[Dataset entries]
━━━━

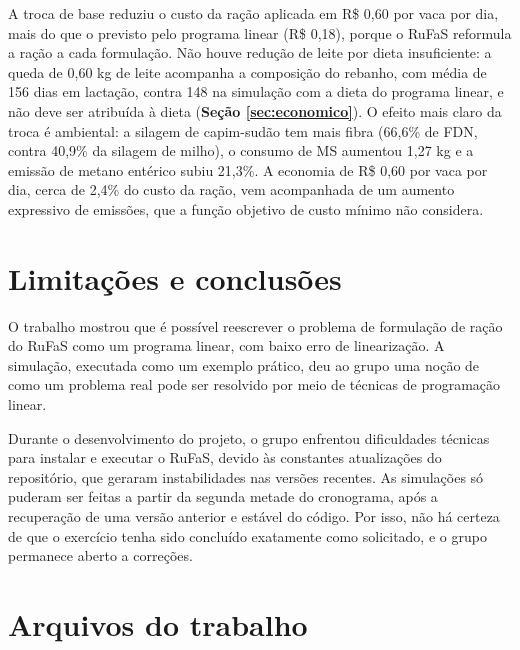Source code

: \documentclass[a4paper,12pt]{article}
\begin{document}
A troca de base reduziu o custo da ração aplicada em R\$ 0,60 por vaca por dia, mais do que o previsto pelo programa linear (R\$ 0,18), porque o RuFaS reformula a ração a cada formulação. Não houve redução de leite por dieta insuficiente: a queda de 0,60 kg de leite acompanha a composição do rebanho, com média de 156 dias em lactação, contra 148 na simulação com a dieta do programa linear, e não deve ser atribuída à dieta (\textbf{Seção \ref{sec:economico}}). O efeito mais claro da troca é ambiental: a silagem de capim-sudão tem mais fibra (66,6\% de FDN, contra 40,9\% da silagem de milho), o consumo de MS aumentou 1,27 kg e a emissão de metano entérico subiu 21,3\%. A economia de R\$ 0,60 por vaca por dia, cerca de 2,4\% do custo da ração, vem acompanhada de um aumento expressivo de emissões, que a função objetivo de custo mínimo não considera.

\newpage
\section{Limitações e conclusões}\label{sec:conclusao}

O trabalho mostrou que é possível reescrever o problema de formulação de ração do RuFaS como um programa linear, com baixo erro de linearização. A simulação, executada como um exemplo prático, deu ao grupo uma noção de como um problema real pode ser resolvido por meio de técnicas de programação linear.

Durante o desenvolvimento do projeto, o grupo enfrentou dificuldades técnicas para instalar e executar o RuFaS, devido às constantes atualizações do repositório, que geraram instabilidades nas versões recentes. As simulações só puderam ser feitas a partir da segunda metade do cronograma, após a recuperação de uma versão anterior e estável do código. Por isso, não há certeza de que o exercício tenha sido concluído exatamente como solicitado, e o grupo permanece aberto a correções.

\newpage


\newpage
\appendix
\renewcommand{\thesection}{Apêndice \Alph{section}}

\section{Arquivos do trabalho}\label{sec:anexoarquivos}
\end{document}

━━━━

What is needed is an exact repeat of the records, with every picture left out.

FINAL ANSWER:
Source code

: \documentclass[a4paper,12pt]{article}
\begin{document}
A troca de base reduziu o custo da ração aplicada em R\$ 0,60 por vaca por dia, mais do que o previsto pelo programa linear (R\$ 0,18), porque o RuFaS reformula a ração a cada formulação. Não houve redução de leite por dieta insuficiente: a queda de 0,60 kg de leite acompanha a composição do rebanho, com média de 156 dias em lactação, contra 148 na simulação com a dieta do programa linear, e não deve ser atribuída à dieta (\textbf{Seção \ref{sec:economico}}). O efeito mais claro da troca é ambiental: a silagem de capim-sudão tem mais fibra (66,6\% de FDN, contra 40,9\% da silagem de milho), o consumo de MS aumentou 1,27 kg e a emissão de metano entérico subiu 21,3\%. A economia de R\$ 0,60 por vaca por dia, cerca de 2,4\% do custo da ração, vem acompanhada de um aumento expressivo de emissões, que a função objetivo de custo mínimo não considera.

\newpage
\section{Limitações e conclusões}\label{sec:conclusao}

O trabalho mostrou que é possível reescrever o problema de formulação de ração do RuFaS como um programa linear, com baixo erro de linearização. A simulação, executada como um exemplo prático, deu ao grupo uma noção de como um problema real pode ser resolvido por meio de técnicas de programação linear.

Durante o desenvolvimento do projeto, o grupo enfrentou dificuldades técnicas para instalar e executar o RuFaS, devido às constantes atualizações do repositório, que geraram instabilidades nas versões recentes. As simulações só puderam ser feitas a partir da segunda metade do cronograma, após a recuperação de uma versão anterior e estável do código. Por isso, não há certeza de que o exercício tenha sido concluído exatamente como solicitado, e o grupo permanece aberto a correções.

\newpage


\newpage
\appendix
\renewcommand{\thesection}{Apêndice \Alph{section}}

\section{Arquivos do trabalho}\label{sec:anexoarquivos}
\end{document}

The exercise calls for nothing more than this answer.